*What is required:*
Show all lines from the data that include the word "corpus".

┌────────

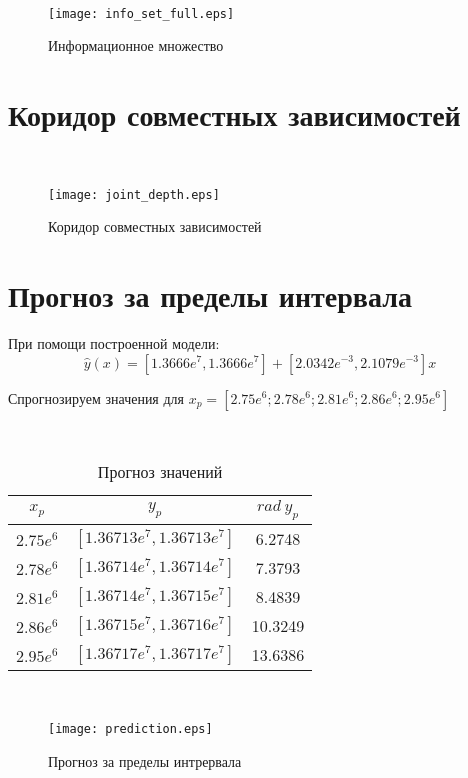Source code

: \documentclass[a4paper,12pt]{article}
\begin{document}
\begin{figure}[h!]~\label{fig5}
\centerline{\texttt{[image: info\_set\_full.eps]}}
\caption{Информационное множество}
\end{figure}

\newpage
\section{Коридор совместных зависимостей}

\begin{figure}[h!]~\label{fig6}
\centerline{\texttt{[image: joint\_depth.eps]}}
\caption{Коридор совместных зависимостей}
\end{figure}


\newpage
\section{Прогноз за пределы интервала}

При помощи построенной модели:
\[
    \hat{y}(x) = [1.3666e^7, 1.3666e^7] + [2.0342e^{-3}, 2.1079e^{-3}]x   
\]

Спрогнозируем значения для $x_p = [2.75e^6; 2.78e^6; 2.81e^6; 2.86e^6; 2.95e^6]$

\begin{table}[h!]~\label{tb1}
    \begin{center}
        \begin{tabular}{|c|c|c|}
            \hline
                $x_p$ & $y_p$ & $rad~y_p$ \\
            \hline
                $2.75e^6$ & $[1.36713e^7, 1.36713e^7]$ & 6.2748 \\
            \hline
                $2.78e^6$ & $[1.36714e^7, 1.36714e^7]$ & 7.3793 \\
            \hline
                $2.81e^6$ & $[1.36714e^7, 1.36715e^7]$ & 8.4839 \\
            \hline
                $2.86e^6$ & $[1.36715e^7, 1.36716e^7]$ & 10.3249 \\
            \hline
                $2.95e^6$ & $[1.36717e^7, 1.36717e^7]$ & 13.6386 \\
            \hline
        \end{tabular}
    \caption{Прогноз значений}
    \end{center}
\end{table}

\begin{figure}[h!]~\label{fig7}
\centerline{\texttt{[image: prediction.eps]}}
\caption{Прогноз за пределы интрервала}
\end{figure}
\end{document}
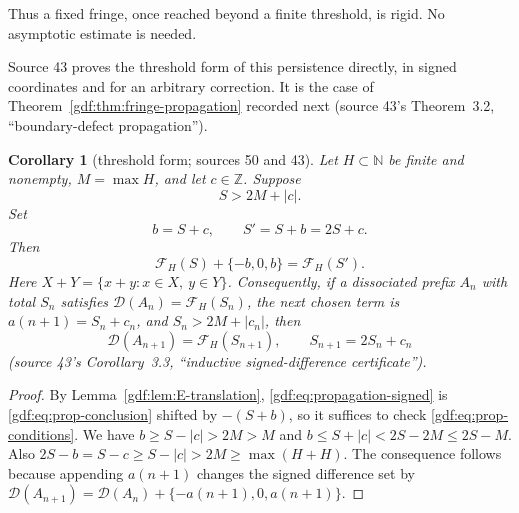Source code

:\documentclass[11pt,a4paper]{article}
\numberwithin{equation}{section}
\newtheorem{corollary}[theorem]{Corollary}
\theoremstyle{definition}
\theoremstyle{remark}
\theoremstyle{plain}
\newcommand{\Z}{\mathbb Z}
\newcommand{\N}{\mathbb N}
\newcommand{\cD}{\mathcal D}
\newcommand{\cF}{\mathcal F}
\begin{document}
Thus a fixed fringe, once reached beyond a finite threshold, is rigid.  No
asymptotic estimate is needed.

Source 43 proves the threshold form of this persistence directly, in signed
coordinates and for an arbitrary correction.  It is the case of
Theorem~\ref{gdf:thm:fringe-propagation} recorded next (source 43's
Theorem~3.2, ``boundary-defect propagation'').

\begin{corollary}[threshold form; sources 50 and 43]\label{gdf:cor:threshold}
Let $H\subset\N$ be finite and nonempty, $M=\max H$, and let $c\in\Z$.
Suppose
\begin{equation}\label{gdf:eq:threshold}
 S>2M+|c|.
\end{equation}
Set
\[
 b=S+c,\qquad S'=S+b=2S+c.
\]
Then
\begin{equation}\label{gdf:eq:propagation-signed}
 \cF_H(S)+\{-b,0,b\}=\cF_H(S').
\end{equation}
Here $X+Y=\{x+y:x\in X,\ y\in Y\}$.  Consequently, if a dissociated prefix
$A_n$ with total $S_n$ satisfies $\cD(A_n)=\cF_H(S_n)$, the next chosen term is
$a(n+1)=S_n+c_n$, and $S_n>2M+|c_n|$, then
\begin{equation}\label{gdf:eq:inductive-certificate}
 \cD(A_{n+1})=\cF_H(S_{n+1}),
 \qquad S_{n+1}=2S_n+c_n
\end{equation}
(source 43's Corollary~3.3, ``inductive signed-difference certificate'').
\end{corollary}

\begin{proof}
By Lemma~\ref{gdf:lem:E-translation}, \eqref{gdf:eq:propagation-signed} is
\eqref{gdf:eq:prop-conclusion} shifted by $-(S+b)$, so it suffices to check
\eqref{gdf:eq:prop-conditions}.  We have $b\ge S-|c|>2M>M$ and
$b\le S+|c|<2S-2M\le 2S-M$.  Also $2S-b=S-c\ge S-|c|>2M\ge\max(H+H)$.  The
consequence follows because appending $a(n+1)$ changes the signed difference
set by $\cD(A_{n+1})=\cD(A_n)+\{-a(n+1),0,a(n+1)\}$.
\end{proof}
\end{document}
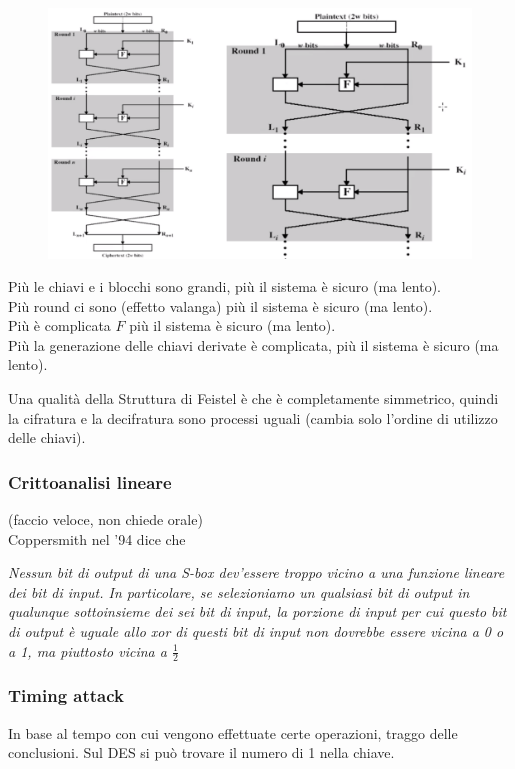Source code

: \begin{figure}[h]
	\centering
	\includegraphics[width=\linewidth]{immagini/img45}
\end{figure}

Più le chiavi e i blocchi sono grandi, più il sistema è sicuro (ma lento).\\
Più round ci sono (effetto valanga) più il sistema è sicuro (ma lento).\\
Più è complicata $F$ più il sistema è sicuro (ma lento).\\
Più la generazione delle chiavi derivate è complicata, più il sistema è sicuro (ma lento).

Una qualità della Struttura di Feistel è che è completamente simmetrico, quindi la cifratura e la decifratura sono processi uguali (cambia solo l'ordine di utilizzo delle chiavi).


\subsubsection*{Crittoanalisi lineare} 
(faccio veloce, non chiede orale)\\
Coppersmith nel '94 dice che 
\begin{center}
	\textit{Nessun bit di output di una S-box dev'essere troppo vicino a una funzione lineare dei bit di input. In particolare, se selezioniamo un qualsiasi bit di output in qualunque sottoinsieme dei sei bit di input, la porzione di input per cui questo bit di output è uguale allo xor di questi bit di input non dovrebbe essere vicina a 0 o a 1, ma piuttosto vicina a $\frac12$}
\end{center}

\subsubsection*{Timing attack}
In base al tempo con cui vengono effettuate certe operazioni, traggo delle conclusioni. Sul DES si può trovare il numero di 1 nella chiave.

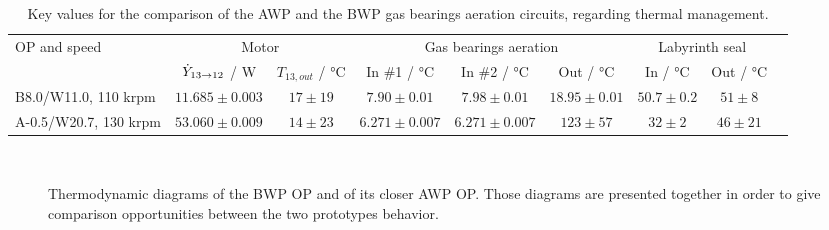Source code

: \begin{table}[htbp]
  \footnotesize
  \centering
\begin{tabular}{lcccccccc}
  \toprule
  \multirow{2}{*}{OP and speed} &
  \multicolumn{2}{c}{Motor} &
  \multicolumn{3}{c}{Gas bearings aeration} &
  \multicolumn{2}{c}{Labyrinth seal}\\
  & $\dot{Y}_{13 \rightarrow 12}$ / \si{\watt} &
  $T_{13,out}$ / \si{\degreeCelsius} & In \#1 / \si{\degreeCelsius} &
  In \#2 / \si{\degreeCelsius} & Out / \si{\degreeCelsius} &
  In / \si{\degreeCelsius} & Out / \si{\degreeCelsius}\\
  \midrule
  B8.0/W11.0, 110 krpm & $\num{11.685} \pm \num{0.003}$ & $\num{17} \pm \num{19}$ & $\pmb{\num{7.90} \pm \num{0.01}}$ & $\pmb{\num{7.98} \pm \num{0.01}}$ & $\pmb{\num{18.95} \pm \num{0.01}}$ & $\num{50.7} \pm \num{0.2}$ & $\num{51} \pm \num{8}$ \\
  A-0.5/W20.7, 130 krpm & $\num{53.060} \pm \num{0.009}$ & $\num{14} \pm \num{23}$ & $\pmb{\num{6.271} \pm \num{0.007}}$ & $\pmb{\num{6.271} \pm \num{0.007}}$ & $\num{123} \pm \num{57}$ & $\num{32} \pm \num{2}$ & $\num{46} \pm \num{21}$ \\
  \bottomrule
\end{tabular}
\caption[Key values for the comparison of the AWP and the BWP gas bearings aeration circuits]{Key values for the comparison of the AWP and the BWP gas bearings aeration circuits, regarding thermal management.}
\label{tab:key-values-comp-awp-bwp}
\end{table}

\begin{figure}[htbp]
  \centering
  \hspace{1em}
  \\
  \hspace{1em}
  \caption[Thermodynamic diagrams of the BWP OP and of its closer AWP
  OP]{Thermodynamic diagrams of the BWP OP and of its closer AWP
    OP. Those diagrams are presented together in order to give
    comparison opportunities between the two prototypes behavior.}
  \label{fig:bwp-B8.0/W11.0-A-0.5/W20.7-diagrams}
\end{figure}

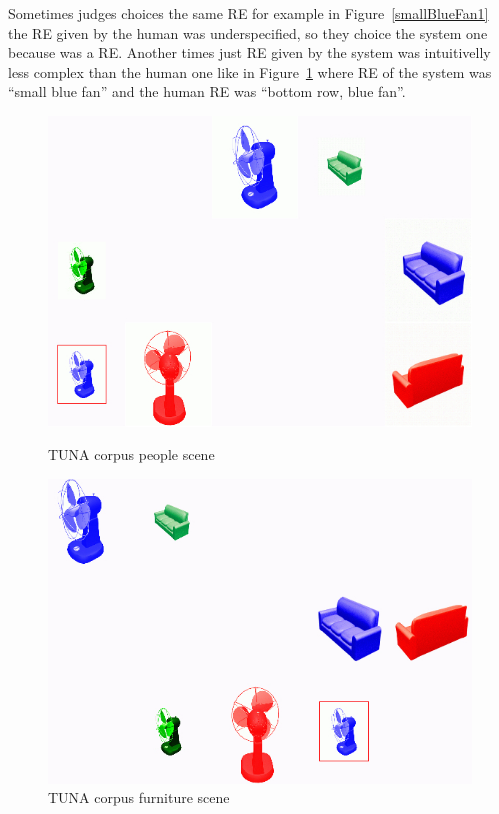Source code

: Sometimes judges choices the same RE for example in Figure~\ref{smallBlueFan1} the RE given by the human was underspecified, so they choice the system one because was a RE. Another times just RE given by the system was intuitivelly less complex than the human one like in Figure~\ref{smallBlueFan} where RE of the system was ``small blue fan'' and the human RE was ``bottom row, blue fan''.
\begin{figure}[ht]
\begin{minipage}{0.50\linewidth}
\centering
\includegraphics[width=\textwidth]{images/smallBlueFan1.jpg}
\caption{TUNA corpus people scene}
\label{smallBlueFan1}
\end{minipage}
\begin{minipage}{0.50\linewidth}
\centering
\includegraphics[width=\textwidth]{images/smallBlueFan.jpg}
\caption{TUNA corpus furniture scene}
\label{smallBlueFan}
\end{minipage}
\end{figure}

└────────

*Written solution:*
\caption{TUNA corpus people scene}
\caption{TUNA corpus furniture scene}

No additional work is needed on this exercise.